*** Begin section ***

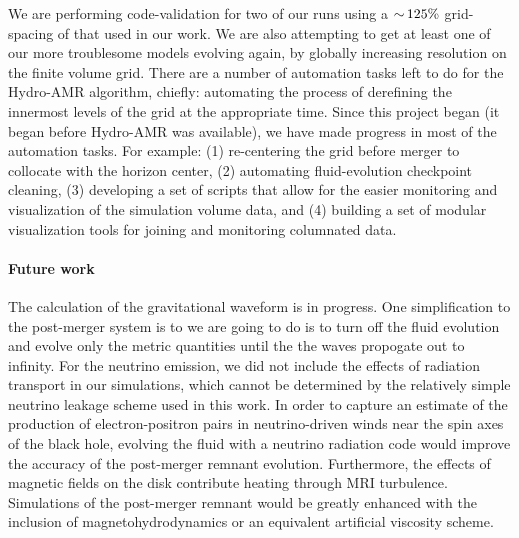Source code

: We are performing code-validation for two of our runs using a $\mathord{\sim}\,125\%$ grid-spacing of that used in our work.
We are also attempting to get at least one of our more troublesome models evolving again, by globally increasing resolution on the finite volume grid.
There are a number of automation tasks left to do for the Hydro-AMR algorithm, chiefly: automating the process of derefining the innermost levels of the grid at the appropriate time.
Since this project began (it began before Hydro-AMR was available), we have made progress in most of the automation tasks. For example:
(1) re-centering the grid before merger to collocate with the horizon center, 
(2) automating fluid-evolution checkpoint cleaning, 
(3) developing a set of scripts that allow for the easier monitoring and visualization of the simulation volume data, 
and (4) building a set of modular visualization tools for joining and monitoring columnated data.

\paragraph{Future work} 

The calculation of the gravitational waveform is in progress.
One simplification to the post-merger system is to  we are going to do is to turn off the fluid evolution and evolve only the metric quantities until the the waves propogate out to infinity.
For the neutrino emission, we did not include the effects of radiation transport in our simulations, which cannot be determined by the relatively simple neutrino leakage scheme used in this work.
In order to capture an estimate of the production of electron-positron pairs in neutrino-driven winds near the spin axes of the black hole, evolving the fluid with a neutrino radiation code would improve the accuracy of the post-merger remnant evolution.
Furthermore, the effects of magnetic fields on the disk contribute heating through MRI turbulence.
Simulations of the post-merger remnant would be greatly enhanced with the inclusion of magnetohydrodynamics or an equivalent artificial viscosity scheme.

*** End section ***
*** Begin section ***

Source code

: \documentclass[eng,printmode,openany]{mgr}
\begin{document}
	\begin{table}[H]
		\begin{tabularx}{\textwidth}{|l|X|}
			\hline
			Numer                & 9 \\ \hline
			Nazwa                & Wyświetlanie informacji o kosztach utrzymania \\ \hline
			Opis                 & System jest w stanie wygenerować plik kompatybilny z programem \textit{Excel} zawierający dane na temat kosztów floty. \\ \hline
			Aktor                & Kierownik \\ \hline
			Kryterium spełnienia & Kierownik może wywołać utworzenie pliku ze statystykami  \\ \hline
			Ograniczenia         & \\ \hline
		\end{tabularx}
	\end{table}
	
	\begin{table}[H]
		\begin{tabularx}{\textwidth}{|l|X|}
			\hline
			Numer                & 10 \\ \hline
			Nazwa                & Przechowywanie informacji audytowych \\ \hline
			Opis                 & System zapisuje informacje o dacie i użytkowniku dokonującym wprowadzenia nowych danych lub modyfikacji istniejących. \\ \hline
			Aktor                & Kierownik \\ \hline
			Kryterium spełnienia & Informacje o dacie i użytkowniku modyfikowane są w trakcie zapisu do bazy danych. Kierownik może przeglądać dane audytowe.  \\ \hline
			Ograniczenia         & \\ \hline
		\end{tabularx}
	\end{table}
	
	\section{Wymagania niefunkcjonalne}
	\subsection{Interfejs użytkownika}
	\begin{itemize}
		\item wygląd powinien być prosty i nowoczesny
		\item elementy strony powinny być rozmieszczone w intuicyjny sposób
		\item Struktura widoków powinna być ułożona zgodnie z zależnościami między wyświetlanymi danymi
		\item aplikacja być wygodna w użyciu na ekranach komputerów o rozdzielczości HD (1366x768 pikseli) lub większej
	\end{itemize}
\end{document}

*** End section ***
*** Begin section ***

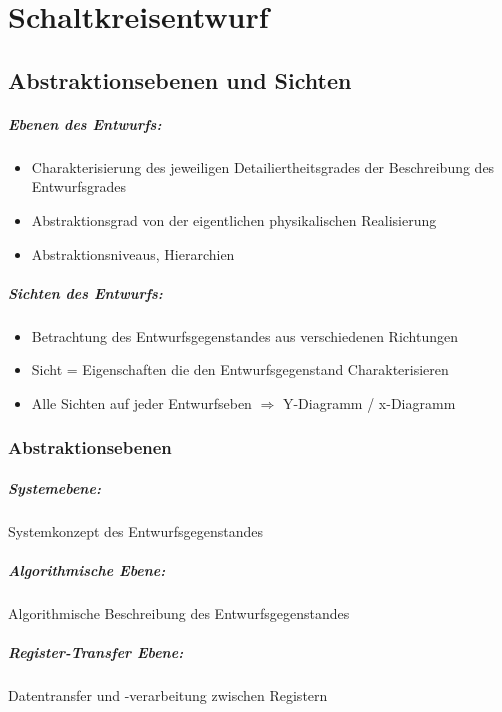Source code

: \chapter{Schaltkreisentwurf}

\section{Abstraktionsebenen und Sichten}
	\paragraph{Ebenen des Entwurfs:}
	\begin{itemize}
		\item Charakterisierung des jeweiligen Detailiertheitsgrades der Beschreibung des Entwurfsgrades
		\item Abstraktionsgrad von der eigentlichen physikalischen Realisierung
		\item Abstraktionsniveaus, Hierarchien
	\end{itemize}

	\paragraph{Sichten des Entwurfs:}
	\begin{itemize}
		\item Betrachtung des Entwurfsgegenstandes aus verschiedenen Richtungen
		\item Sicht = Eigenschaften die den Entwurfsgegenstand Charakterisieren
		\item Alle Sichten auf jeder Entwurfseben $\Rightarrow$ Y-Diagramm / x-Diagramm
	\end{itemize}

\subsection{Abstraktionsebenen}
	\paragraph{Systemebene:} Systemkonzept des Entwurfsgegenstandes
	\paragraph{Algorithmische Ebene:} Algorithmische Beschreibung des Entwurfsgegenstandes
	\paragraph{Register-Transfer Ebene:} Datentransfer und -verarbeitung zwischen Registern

*** End section ***

> [Directions for this task] Wherever the string "Nazwa" turns up in the material, copy the whole line.

> [Written response]
			Nazwa                & Wyświetlanie informacji o kosztach utrzymania \\ \hline
			Nazwa                & Przechowywanie informacji audytowych \\ \hline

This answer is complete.